As pernas arrastam o corpo até o banheiro. O rosto não parece nada bem. Não há sorriso. O cabelo não aceita pente antes do chuveiro. Geladeira, água. Alguém disse que é bom comer de manhã. Mas cadê fome? Café forte com um pouco de mel.
Ana Maria Braga começa dar seu recado. Poeminha bonitinho escrito por leitora que mora lá na Casa de Chapéu. “Não desista dos seus sonhos, persiga seus objetivos”. Ahã, com certeza… E quem é que vai me fazer um suquinho de laranja mesmo?
O que ela tá dizendo mesmo é: “Meu filho, já passam das oito. Você não saiu de casa ainda?”
“É, minha filha… Saí não. Mas só falta vestir a camisa e…”
Rua, sol, calor, suor. Na minha baixa cama ainda batia um ventinho, sabe-se-lá de onde. Óculos escuros. Andar e dormir ao mesmo tempo não seria uma habilidade mal vinda.
Na calçada tem cocô de cachorro, como em Paris. Na pista tem buraco, carro, bicicleta, como na Índia. Tem motorista maleducado que dá o dedo e me manda pra aquele lugar. Vou procurando a melhor trilha para se andar na cidade. Uma senhora cheirosa passa com seu poodle. Arrisco um bom-dia murcho mas não tenho resposta. Quem mandou?

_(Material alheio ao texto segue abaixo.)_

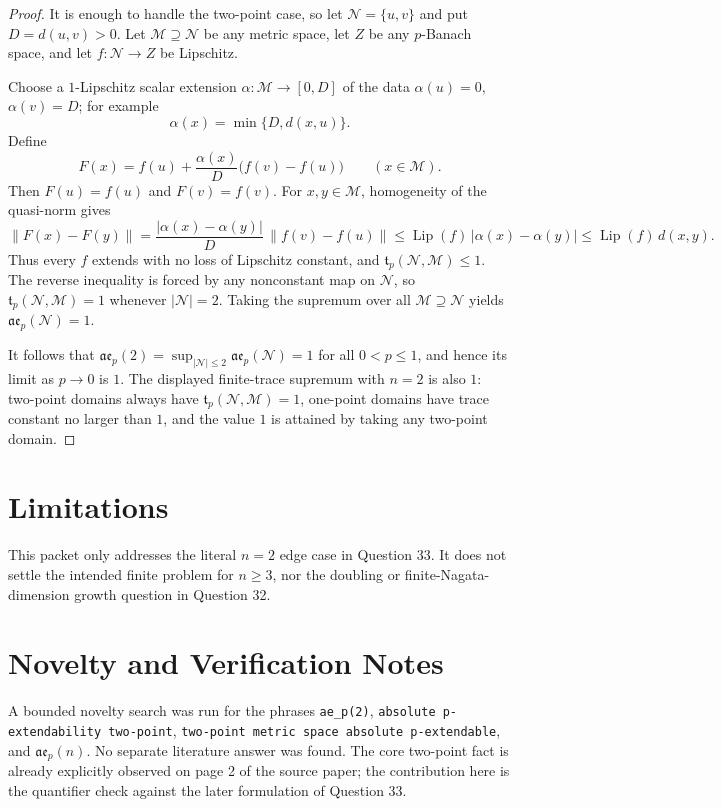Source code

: \documentclass[11pt]{article}
\newcommand{\M}{\mathcal M}
\newcommand{\N}{\mathcal N}
\newcommand{\Lip}{\operatorname{Lip}}
\newcommand{\aep}{\mathfrak{ae}_p}
\newcommand{\tp}{\mathfrak t_p}
\begin{document}
\begin{proof}
It is enough to handle the two-point case, so let \(\N=\{u,v\}\) and put
\(D=d(u,v)>0\).  Let \(\M\supseteq\N\) be any metric space, let \(Z\) be any
\(p\)-Banach space, and let \(f:\N\to Z\) be Lipschitz.

Choose a \(1\)-Lipschitz scalar extension
\(\alpha:\M\to[0,D]\) of the data \(\alpha(u)=0\), \(\alpha(v)=D\); for
example
\[
  \alpha(x)=\min\{D,d(x,u)\}.
\]
Define
\[
  F(x)=f(u)+\frac{\alpha(x)}{D}\bigl(f(v)-f(u)\bigr)\qquad (x\in\M).
\]
Then \(F(u)=f(u)\) and \(F(v)=f(v)\).  For \(x,y\in\M\), homogeneity of the
quasi-norm gives
\[
\|F(x)-F(y)\|
 =\frac{|\alpha(x)-\alpha(y)|}{D}\,\|f(v)-f(u)\|
 \le \Lip(f)\,|\alpha(x)-\alpha(y)|
 \le \Lip(f)\,d(x,y).
\]
Thus every \(f\) extends with no loss of Lipschitz constant, and
\(\tp(\N,\M)\le1\).  The reverse inequality is forced by any nonconstant map
on \(\N\), so \(\tp(\N,\M)=1\) whenever \(|\N|=2\).  Taking the supremum over
all \(\M\supseteq\N\) yields \(\aep(\N)=1\).

It follows that \(\mathfrak{ae}_p(2)=\sup_{|\N|\le2}\aep(\N)=1\) for all
\(0<p\le1\), and hence its limit as \(p\to0\) is \(1\).  The displayed
finite-trace supremum with \(n=2\) is also \(1\): two-point domains always
have \(\tp(\N,\M)=1\), one-point domains have trace constant no larger than
\(1\), and the value \(1\) is attained by taking any two-point domain.
\end{proof}

\section*{Limitations}

This packet only addresses the literal \(n=2\) edge case in Question 33.  It
does not settle the intended finite problem for \(n\ge3\), nor the doubling or
finite-Nagata-dimension growth question in Question 32.

\section*{Novelty and Verification Notes}

A bounded novelty search was run for the phrases \texttt{ae\_p(2)},
\texttt{absolute p-extendability two-point}, \texttt{two-point metric space
absolute p-extendable}, and \(\mathfrak{ae}_p(n)\).  No separate literature
answer was found.  The core two-point fact is already explicitly observed on
page 2 of the source paper; the contribution here is the quantifier check
against the later formulation of Question 33.
\end{document}
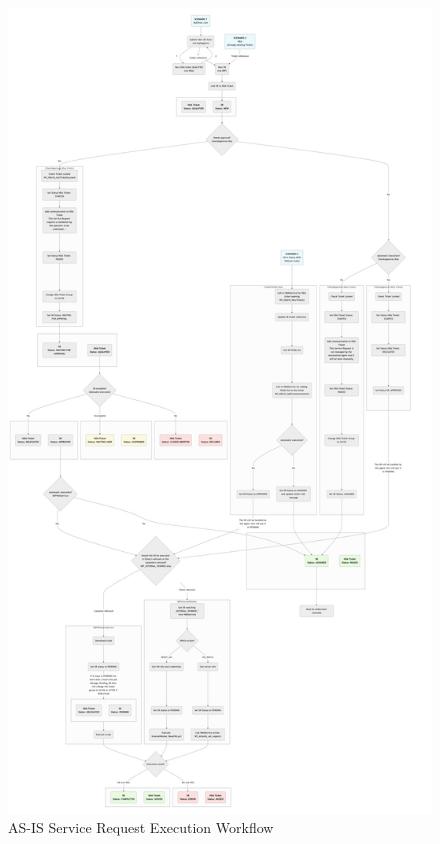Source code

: \begin{figure}[htbp]
    \centering
    \includegraphics[width=\textwidth, height=\textheight, keepaspectratio]{images/as-is/Flowchart AS-IS.jpg}
    \caption{AS-IS Service Request Execution Workflow}
    \label{fig:flowchart-as-is}
\end{figure}

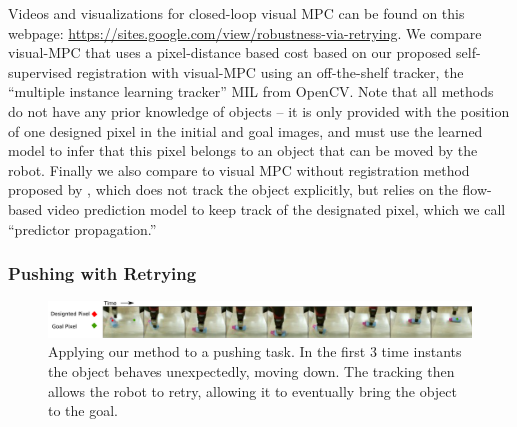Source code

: Videos and visualizations for closed-loop visual MPC can be found on this webpage: \url{https://sites.google.com/view/robustness-via-retrying}.
We compare visual-MPC that uses a pixel-distance based cost based on our proposed self-supervised registration with visual-MPC using an off-the-shelf tracker, the ``multiple instance learning tracker'' MIL \cite{babenko2009visual} from OpenCV. Note that all methods do not have any prior knowledge of objects -- it is only provided with the position of one designed pixel in the initial and goal images, and must use the learned model to infer that this pixel belongs to an object that can be moved by the robot.
Finally we also compare to visual MPC without registration method proposed by \cite{sna},
which does not track the object explicitly, but relies on the flow-based video prediction model to keep track of the designated pixel, which we call ``predictor propagation.'' 

\subsubsection{Pushing with Retrying}

\begin{figure}
    \centering
    \includegraphics[width=1.0\textwidth]{images_rfr/push_correction.pdf}
    \caption{\small{Applying our method to a pushing task. In the first 3 time instants the object behaves unexpectedly, moving down. The tracking then allows the robot to retry, allowing it to eventually bring the object to the goal.}}
    \label{fig:push_retry}
\end{figure}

Antes que eu consiga chegar à parada, o ônibus passa. Vazio, claro, como todos aqueles ônibus que você perde. Mas antes que a manhã pudesse apresentar-se pior, passa um senhor de macacão laranja e vassoura em mãos.
Garizando pelo meio fio, canta uma canção de amor a plenos pulmões. Sorri, faz pose, microfonando o cabo do instrumento de higiene pública. De cabelos mal cortados, tem uma presença de calçada exemplar.
O dia não pode ser tão ruim assim.
*** Ivan Moraes Filho sabe que “tudo é relativo” é uma frase extremamente absolutista.